Caching task results significantly improves workflow efficiency by reusing outputs from previously executed tasks with identical inputs. This avoids redundant computations, reduces execution time, and optimizes resource utilization, especially for computationally intensive or frequently invoked tasks.

Configuring Task Caching

The Cache configuration object controls how task results are cached. You define caching behavior, versioning strategies, and concurrency handling through its parameters.

The Cache object is initialized with the following parameters:

  • behavior: Determines the caching strategy.
    • "auto": Enables caching. The system automatically generates a cache version based on defined policies.
    • "override": Enables caching using a manually specified version_override.
    • "disable": Disables caching for the task.
  • version_override: An optional string that explicitly sets the cache version. When provided, this version takes precedence over any policy-generated versions. This is useful for forcing a cache invalidation or ensuring a specific version is used across deployments.
  • serialize: A boolean flag. When True, if multiple concurrent executions of the same task (with identical inputs) are initiated, only one instance executes. The other instances wait and then reuse the result from the executing instance once it completes. This prevents redundant computations for concurrent identical requests.
  • ignored_inputs: A tuple of input names (strings) that should be excluded when generating the cache version hash. This is useful when certain inputs do not affect the task's output and should not trigger a cache miss.
  • salt: An arbitrary string used to "salt" the hash generation process.
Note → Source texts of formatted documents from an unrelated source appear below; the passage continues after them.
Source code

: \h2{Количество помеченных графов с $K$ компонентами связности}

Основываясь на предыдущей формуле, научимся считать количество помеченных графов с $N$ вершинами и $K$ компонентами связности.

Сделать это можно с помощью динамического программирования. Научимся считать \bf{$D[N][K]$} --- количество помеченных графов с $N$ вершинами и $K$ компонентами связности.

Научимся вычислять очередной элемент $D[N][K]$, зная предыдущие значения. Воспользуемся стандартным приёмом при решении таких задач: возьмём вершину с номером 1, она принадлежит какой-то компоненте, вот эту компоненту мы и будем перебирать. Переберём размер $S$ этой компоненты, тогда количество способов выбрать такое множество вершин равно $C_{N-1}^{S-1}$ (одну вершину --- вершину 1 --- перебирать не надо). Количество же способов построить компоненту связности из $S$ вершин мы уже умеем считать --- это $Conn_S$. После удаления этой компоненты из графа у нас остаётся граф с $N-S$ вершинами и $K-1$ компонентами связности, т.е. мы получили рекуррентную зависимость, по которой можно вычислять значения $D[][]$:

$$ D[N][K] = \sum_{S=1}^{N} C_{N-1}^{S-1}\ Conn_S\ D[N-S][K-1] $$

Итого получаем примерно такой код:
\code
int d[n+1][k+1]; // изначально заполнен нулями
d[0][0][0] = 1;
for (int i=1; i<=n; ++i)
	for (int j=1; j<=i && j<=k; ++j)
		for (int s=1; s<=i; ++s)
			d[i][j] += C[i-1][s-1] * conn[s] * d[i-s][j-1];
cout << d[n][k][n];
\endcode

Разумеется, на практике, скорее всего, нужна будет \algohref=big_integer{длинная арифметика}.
Adding a salt ensures that even if the underlying code or inputs are identical, a different hash is produced if the salt changes. This provides an additional layer of control for cache invalidation.
  • policies: A list of CachePolicy objects that define how the cache version is generated when behavior is "auto" and version_override is not set. If no policies are explicitly provided, a default set of policies is used.

Example: Basic Cache Configuration

from flytekit.core.cache import Cache # Assuming Cache is imported from here

# Enable caching with default policies
cache_config_auto = Cache(behavior="auto")
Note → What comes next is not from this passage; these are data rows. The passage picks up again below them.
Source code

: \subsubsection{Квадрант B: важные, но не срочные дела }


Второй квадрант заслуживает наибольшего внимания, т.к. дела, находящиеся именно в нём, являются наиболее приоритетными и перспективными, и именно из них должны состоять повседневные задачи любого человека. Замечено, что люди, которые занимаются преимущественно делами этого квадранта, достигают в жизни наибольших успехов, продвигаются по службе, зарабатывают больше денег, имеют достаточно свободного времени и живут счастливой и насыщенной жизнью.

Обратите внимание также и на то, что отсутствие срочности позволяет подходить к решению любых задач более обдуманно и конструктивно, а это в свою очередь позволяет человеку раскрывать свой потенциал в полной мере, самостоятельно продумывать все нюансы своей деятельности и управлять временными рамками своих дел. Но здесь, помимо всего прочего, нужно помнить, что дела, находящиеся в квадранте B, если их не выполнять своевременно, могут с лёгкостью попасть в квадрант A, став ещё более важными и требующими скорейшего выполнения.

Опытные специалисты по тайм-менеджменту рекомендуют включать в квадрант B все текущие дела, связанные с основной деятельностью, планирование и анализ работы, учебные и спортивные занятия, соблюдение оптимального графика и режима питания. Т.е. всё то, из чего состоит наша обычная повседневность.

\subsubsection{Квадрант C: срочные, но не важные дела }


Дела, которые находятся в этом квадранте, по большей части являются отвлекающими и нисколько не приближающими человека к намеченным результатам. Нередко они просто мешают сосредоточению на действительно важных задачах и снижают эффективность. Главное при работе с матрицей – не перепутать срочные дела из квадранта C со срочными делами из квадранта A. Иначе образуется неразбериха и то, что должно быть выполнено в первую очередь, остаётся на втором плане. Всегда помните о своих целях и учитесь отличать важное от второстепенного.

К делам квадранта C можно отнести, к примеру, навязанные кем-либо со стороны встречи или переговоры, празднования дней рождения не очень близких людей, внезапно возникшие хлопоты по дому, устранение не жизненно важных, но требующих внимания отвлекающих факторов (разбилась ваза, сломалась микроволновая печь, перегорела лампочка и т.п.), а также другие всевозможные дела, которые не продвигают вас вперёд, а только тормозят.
# Enable caching with a specific version
cache_config_override = Cache(behavior="override", version_override="my-custom-version-123")

# Disable caching
cache_config_disable = Cache(behavior="disable")

# Enable caching and serialize concurrent executions
cache_config_serialize = Cache(behavior="auto", serialize=True)
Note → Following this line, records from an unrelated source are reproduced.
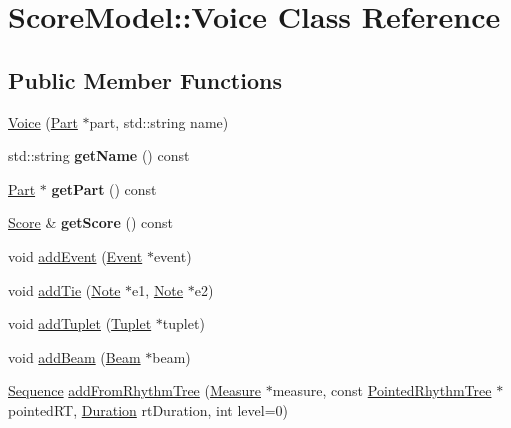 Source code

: \hypertarget{classScoreModel_1_1Voice}{}\section{Score\+Model\+::Voice Class Reference}
\label{classScoreModel_1_1Voice}
\subsection*{Public Member Functions}
\begin{DoxyCompactItemize}
\item 
\mbox{\hyperlink{classScoreModel_1_1Voice_a643750fa08c8cbb778e954006f8327ee}{Voice}} (\mbox{\hyperlink{classScoreModel_1_1Part}{Part}} $\ast$part, std\+::string name)
\item 
\mbox{\label{classScoreModel_1_1Voice_a909bca5575124aa265a49b28db2f1ce9}} 
std\+::string {\bfseries get\+Name} () const
\item 
\mbox{\label{classScoreModel_1_1Voice_aef6d564488ba7fd2ca15f270a6c12c74}} 
\mbox{\hyperlink{classScoreModel_1_1Part}{Part}} $\ast$ {\bfseries get\+Part} () const
\item 
\mbox{\label{classScoreModel_1_1Voice_a50befdba4b2f8d031287555f8389a1c7}} 
\mbox{\hyperlink{classScoreModel_1_1Score}{Score}} \& {\bfseries get\+Score} () const
\item 
void \mbox{\hyperlink{classScoreModel_1_1Voice_a69f704500f77554d6f35eb9afa29285d}{add\+Event}} (\mbox{\hyperlink{classScoreModel_1_1Event}{Event}} $\ast$event)
\item 
void \mbox{\hyperlink{classScoreModel_1_1Voice_a93951ee88d70e35ade3febe8c7ed571c}{add\+Tie}} (\mbox{\hyperlink{classScoreModel_1_1Note}{Note}} $\ast$e1, \mbox{\hyperlink{classScoreModel_1_1Note}{Note}} $\ast$e2)
\item 
void \mbox{\hyperlink{classScoreModel_1_1Voice_ad9d6bdd1aab4ed07e52bb5c09924662b}{add\+Tuplet}} (\mbox{\hyperlink{classScoreModel_1_1Tuplet}{Tuplet}} $\ast$tuplet)
\item 
void \mbox{\hyperlink{classScoreModel_1_1Voice_a5e995ab144d0bef4bb7d5c8876662c86}{add\+Beam}} (\mbox{\hyperlink{classScoreModel_1_1Beam}{Beam}} $\ast$beam)
\item 
\mbox{\hyperlink{classScoreModel_1_1Sequence}{Sequence}} \mbox{\hyperlink{classScoreModel_1_1Voice_a30cf5805201179908dee043b23de3d84}{add\+From\+Rhythm\+Tree}} (\mbox{\hyperlink{classScoreModel_1_1Measure}{Measure}} $\ast$measure, const \mbox{\hyperlink{classPointedRhythmTree}{Pointed\+Rhythm\+Tree}} $\ast$pointed\+RT, \mbox{\hyperlink{classScoreModel_1_1Duration}{Duration}} rt\+Duration, int level=0)

\end{DoxyCompactItemize}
# Enable caching, ignoring a specific input
cache_config_ignored_input = Cache(behavior="auto", ignored_inputs=("timestamp_input",))

Cache Versioning

The core of caching relies on generating a unique version identifier for each task execution. If a task is executed again with the same version, its cached results are reused.

Version Generation Logic

When caching is enabled (behavior is "auto" or "override"):

  1. If version_override is provided, that string is used directly as the cache version.
  2. If version_override is not provided, the system attempts to generate a version using a CodeBundle if available. This is typically for pre-compiled or pre-packaged tasks where the version is already computed.
  3. Otherwise, the system iterates through the configured policies to generate a composite hash. Each policy contributes a part to the overall version string, which is then SHA-256 hashed to produce the final cache version.

Cache Policies

Cache policies define the rules for generating a version string. A CachePolicy is a protocol that requires a get_version method. This method receives a salt and VersionParameters object, which provides context such as the task's function, container image, or code bundle information.

FunctionBodyPolicy

The FunctionBodyPolicy is a common default policy. It generates a version by hashing the Abstract Syntax Tree (AST) of the task's Python function body, combined with the provided salt. This ensures that any change in the function's logic or structure invalidates the cache. This policy is highly effective for ensuring cache invalidation when the task's implementation changes.

Custom Cache Policies

Developers can implement custom CachePolicy objects to define bespoke versioning logic. For example, a policy could hash specific external data dependencies, or even a timestamp to force periodic invalidation.

import hashlib
from flytekit.core.cache import CachePolicy, VersionParameters # Assuming these are imported

class MyCustomFunctionHashPolicy(CachePolicy):
def get_version(self, salt: str, params: VersionParameters) -> str:
# This example policy hashes the function's name and the salt.
# In a real scenario, you might hash external data identifiers or other metadata.
if params.func:
data_to_hash = f"{params.func.__name__}-{salt}".encode("utf-8")
return hashlib.sha256(data_to_hash).hexdigest()
return ""

# Using a custom policy
# You can combine custom policies with default ones or use only custom ones.
cache_config_custom_policy = Cache(
behavior="auto",
policies=[MyCustomFunctionHashPolicy()]
)

Note: The VersionParameters object currently provides func, image, and code_bundle. For policies that need to inspect task inputs for versioning, the underlying system would need to provide access to those inputs during version generation. The ignored_inputs parameter on the Cache object handles input-based exclusion at a higher level.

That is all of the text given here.